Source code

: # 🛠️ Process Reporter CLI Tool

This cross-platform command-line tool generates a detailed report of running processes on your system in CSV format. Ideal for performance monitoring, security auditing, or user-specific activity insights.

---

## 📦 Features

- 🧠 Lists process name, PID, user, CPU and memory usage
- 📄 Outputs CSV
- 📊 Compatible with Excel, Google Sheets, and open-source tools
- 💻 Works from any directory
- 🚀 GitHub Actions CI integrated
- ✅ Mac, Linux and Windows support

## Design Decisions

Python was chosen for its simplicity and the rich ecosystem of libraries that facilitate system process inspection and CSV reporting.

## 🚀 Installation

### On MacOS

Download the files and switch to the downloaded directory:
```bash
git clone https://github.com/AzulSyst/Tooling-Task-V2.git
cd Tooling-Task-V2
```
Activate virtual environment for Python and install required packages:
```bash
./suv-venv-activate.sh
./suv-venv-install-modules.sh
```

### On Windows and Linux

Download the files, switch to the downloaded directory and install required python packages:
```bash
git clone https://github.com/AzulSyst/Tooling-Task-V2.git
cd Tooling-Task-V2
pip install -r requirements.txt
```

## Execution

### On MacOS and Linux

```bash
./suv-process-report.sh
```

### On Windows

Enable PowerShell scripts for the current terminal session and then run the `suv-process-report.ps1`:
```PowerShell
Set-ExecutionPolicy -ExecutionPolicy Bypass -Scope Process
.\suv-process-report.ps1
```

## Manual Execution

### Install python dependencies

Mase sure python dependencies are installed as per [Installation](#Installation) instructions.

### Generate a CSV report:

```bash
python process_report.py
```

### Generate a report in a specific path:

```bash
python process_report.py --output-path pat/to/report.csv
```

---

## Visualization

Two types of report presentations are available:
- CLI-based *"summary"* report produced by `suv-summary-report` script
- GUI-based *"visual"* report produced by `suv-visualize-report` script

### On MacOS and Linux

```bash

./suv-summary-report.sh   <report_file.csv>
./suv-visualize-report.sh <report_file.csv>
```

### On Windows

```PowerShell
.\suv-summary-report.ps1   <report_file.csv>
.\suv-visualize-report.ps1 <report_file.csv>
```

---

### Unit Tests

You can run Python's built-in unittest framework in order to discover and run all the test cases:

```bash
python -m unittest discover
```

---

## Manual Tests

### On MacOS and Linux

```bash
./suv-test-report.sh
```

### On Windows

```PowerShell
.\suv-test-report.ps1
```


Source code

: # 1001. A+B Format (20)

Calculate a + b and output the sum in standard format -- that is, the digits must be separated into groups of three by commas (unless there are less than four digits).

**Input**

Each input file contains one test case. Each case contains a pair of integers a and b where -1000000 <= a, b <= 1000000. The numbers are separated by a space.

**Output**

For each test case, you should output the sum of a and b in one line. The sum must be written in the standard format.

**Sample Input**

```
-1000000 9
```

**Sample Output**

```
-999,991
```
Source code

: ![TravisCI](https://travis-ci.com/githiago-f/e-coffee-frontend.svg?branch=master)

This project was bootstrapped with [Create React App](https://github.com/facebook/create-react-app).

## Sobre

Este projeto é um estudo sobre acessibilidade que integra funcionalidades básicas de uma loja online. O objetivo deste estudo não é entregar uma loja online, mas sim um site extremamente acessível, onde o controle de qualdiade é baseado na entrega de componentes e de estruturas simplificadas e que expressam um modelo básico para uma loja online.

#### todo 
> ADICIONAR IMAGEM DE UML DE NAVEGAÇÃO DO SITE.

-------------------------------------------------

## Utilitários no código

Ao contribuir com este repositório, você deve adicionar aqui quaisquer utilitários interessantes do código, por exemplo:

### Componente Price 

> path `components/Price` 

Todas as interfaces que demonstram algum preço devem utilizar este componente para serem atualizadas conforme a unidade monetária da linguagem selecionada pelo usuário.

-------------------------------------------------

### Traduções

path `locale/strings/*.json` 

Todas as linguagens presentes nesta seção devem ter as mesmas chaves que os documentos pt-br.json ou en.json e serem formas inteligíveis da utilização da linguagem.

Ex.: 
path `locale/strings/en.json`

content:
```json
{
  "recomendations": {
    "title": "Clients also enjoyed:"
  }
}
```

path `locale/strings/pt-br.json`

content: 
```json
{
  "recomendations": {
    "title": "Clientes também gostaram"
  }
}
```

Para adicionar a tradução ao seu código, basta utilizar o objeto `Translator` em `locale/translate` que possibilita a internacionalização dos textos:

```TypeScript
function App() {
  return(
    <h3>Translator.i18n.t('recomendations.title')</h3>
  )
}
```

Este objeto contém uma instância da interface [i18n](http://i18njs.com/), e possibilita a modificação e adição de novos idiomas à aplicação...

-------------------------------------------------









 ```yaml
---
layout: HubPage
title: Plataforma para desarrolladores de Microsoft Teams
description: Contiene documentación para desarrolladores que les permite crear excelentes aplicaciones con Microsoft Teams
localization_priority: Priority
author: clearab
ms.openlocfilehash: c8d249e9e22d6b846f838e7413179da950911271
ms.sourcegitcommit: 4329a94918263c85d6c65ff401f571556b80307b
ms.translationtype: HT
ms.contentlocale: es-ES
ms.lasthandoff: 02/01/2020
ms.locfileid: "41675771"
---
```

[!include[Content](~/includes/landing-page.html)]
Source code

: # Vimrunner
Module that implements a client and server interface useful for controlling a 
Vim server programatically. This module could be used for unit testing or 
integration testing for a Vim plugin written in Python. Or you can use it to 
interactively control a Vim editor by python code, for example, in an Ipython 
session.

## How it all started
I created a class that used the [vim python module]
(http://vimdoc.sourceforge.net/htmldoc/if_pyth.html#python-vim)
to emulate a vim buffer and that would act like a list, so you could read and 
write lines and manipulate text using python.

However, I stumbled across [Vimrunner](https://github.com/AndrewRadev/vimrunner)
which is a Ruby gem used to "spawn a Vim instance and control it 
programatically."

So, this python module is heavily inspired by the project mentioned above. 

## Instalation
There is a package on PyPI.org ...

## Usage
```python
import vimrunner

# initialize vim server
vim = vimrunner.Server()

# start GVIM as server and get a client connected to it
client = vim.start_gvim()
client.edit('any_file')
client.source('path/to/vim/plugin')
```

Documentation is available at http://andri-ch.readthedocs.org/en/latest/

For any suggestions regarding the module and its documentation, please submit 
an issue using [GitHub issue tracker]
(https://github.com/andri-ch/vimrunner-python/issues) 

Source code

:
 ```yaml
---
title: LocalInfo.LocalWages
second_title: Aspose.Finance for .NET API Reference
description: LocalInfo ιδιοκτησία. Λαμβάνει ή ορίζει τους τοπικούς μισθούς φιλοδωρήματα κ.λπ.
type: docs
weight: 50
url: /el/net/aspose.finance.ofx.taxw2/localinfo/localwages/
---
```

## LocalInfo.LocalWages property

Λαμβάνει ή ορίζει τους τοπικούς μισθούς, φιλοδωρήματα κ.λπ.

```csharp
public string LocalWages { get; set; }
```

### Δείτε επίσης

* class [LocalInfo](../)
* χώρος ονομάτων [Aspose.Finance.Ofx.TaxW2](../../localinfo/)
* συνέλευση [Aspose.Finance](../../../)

___

Nothing but the lines from the first line of the data through the line with "- 📊 Compatible" should be returned, exactly as they appear, both ends included.

Source code

: # 🛠️ Process Reporter CLI Tool

This cross-platform command-line tool generates a detailed report of running processes on your system in CSV format. Ideal for performance monitoring, security auditing, or user-specific activity insights.

---

## 📦 Features

- 🧠 Lists process name, PID, user, CPU and memory usage
- 📄 Outputs CSV
- 📊 Compatible with Excel, Google Sheets, and open-source tools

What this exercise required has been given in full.